U.S. Army Sgt. Bowe Bergdahl, who was captured by the Taliban after walking off his military base in Afghanistan, has pleaded guilty to charges related to the high-profile incident.
Bergdahl faced a court-martial Monday in Fort Bragg, North Carolina, where on Monday he pleaded guilty to charges of desertion and misbehavior before the enemy, Army officials said.
The Taliban captured Bergdahl in 2009 after the soldier had suddenly left his combat outpost in Paktika Province, Afghanistan. Bergdahl was held as a prisoner of war for five years until President Barack Obama negotiated Bergdahl’s release in May 2014 in exchange for five Taliban leaders held at Guantanamo Bay, Cuba.

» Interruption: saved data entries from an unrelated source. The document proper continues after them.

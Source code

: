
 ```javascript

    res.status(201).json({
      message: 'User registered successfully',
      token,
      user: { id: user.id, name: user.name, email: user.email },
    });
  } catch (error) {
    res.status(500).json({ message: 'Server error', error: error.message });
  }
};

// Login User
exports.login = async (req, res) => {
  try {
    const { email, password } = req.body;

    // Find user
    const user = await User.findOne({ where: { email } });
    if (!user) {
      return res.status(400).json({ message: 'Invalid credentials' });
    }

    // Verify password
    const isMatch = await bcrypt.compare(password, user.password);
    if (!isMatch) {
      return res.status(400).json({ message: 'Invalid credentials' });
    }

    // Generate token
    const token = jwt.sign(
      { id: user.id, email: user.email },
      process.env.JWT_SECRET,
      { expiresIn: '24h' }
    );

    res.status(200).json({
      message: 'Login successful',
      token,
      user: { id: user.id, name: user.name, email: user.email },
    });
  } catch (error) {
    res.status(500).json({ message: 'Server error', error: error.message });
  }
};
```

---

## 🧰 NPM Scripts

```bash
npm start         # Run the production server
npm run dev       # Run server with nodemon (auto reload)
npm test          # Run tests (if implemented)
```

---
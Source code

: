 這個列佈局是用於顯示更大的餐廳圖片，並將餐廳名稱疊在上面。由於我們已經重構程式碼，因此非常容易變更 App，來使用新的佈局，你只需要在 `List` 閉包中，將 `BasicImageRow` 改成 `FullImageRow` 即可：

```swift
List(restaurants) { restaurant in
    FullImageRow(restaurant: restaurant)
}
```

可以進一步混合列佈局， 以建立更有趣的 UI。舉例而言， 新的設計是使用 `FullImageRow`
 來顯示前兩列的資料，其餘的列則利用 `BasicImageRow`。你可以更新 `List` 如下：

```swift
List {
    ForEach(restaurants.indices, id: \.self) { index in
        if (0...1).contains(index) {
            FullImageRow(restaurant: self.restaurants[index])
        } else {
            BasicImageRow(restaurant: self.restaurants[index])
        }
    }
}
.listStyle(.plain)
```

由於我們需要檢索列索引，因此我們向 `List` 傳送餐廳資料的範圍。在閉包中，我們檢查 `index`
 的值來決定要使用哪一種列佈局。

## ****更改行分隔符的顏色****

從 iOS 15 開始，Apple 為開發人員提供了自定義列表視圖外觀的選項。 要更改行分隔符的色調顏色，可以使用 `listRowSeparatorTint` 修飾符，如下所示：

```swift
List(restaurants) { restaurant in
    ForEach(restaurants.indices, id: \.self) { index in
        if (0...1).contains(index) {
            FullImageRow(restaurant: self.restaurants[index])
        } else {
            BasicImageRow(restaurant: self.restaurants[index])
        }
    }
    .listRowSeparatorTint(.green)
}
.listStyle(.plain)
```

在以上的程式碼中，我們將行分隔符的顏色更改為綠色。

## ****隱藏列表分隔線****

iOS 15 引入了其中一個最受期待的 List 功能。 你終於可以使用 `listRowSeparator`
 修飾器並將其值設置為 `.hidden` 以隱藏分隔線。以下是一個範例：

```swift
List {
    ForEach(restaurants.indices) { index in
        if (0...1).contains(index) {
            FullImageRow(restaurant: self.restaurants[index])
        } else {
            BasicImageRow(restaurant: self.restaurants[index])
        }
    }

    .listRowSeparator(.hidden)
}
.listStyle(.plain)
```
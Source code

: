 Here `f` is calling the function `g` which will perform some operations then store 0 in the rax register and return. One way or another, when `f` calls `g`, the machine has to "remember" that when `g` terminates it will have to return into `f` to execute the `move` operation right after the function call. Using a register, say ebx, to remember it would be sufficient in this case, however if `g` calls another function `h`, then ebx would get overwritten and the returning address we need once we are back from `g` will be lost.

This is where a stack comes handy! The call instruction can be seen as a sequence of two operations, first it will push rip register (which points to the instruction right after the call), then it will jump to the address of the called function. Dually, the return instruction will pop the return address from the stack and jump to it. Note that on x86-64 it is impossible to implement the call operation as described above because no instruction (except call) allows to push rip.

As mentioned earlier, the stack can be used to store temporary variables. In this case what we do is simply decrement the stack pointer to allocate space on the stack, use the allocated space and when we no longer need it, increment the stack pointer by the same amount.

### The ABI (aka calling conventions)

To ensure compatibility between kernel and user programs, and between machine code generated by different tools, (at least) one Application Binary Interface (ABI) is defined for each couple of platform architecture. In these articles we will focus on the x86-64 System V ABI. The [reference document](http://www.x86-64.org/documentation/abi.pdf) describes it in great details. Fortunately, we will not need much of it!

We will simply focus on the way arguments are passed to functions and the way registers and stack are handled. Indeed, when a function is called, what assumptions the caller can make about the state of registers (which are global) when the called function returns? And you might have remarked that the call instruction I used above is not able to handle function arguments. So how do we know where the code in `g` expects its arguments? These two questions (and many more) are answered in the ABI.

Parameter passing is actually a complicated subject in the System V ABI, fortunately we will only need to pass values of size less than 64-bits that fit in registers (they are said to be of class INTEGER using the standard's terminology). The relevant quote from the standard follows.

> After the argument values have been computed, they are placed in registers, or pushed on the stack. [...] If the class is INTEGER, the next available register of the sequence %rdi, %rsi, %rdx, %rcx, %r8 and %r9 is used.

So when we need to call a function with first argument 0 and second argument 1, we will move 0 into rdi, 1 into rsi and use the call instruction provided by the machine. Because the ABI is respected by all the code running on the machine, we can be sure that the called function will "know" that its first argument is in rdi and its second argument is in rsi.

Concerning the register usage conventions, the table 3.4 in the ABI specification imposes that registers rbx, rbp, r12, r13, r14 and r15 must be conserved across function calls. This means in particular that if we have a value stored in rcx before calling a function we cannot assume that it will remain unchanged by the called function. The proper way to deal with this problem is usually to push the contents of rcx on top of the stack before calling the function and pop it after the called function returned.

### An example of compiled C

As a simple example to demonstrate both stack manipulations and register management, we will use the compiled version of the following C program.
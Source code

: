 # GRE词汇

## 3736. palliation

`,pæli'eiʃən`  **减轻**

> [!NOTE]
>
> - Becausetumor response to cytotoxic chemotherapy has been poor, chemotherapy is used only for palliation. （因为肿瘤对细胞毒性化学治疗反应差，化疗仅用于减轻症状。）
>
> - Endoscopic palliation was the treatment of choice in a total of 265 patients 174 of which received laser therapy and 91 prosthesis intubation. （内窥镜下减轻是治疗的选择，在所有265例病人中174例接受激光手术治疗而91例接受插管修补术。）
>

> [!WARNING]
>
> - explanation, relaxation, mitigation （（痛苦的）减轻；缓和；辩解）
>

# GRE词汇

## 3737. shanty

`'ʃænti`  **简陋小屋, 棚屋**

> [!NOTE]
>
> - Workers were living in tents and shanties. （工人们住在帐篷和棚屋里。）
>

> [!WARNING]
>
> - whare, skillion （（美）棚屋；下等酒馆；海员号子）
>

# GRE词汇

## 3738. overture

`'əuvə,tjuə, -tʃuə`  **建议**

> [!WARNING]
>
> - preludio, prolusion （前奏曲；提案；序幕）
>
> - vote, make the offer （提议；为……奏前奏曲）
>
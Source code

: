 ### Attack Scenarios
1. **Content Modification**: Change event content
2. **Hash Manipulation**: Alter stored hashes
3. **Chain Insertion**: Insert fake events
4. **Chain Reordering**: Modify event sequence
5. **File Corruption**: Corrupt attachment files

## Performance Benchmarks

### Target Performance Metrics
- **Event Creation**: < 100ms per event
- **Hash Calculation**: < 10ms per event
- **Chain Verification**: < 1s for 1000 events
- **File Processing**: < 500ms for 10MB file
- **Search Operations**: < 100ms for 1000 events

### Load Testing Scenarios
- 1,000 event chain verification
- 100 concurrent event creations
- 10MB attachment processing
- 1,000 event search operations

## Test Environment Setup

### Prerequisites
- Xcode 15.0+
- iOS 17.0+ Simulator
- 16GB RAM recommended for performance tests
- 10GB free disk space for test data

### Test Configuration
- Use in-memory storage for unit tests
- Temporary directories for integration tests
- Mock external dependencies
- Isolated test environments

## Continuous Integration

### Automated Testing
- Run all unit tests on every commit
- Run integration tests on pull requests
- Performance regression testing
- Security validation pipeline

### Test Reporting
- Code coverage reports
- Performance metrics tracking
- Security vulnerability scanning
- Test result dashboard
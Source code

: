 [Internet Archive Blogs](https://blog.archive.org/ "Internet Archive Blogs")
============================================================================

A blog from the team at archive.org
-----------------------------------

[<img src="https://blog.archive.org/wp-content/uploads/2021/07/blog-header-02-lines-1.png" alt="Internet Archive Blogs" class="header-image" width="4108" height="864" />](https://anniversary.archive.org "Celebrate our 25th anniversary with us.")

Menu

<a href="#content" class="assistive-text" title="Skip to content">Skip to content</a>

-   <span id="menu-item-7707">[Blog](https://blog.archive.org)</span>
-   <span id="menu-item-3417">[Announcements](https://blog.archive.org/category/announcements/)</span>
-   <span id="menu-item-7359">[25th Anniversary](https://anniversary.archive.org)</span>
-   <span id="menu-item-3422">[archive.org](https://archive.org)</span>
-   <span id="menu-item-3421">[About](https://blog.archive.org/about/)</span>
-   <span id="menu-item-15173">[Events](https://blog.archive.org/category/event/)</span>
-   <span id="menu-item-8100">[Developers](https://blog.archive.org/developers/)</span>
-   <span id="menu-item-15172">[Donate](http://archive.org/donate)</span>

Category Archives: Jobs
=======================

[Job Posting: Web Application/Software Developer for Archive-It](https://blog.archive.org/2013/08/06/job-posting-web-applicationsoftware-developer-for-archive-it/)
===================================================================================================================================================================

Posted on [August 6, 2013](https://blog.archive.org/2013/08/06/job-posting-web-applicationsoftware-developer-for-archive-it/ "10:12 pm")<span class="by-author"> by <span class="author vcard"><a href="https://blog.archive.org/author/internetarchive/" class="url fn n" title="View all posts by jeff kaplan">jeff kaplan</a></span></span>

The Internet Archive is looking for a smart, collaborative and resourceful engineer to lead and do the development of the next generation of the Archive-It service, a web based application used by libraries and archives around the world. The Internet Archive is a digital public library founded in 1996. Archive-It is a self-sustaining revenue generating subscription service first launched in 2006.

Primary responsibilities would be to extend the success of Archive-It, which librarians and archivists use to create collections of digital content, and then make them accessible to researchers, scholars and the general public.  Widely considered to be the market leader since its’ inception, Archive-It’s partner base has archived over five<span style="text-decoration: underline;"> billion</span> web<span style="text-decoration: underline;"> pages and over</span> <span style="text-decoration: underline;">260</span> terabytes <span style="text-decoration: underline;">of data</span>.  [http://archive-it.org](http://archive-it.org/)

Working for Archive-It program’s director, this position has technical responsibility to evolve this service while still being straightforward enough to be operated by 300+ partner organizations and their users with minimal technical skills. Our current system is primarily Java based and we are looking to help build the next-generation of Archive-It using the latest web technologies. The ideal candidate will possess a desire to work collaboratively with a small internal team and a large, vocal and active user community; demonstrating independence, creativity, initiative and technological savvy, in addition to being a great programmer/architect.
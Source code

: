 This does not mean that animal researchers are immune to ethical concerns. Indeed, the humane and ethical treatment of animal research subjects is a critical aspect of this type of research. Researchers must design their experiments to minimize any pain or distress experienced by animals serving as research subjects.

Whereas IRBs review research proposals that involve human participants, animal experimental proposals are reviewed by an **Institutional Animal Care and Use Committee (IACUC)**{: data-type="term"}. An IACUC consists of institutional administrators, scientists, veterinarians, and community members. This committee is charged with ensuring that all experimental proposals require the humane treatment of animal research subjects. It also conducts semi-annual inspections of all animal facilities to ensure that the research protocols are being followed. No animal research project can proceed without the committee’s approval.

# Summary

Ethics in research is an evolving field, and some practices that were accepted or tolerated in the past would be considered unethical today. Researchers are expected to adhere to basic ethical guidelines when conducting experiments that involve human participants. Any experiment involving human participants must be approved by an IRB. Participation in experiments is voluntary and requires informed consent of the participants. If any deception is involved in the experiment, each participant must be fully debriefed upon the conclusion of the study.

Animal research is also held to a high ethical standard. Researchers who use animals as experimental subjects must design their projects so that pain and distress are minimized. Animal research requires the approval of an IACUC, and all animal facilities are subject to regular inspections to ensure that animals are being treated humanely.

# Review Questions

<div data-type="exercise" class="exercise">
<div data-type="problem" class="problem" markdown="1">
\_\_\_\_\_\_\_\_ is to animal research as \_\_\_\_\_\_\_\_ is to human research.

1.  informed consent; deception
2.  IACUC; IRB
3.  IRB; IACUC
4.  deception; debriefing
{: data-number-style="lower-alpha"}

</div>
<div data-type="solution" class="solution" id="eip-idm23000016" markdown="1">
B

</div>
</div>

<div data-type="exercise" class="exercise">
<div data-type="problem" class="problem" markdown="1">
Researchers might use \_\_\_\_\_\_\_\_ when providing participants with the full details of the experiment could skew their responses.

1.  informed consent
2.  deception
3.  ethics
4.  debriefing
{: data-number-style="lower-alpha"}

Read more: TIME’s 2014 Cover Story on Bergdahl’s Return
Bergdahl had been lambasted as a traitor for abandoning his unit. Among his fiercest critics was now-President Donald Trump. In a previously unaired interview, obtained by ABC News, Bergdahl tells a British filmmaker he felt his detractors would keep him from having a fair trial.
“We may as well go back to kangaroo courts and lynch mobs that got what they wanted,” the 31-year-old Idaho native said. “The people who want to hang me, you’re never going to convince those people.”
Bergdahl’s sentencing proceedings are set to start next Monday.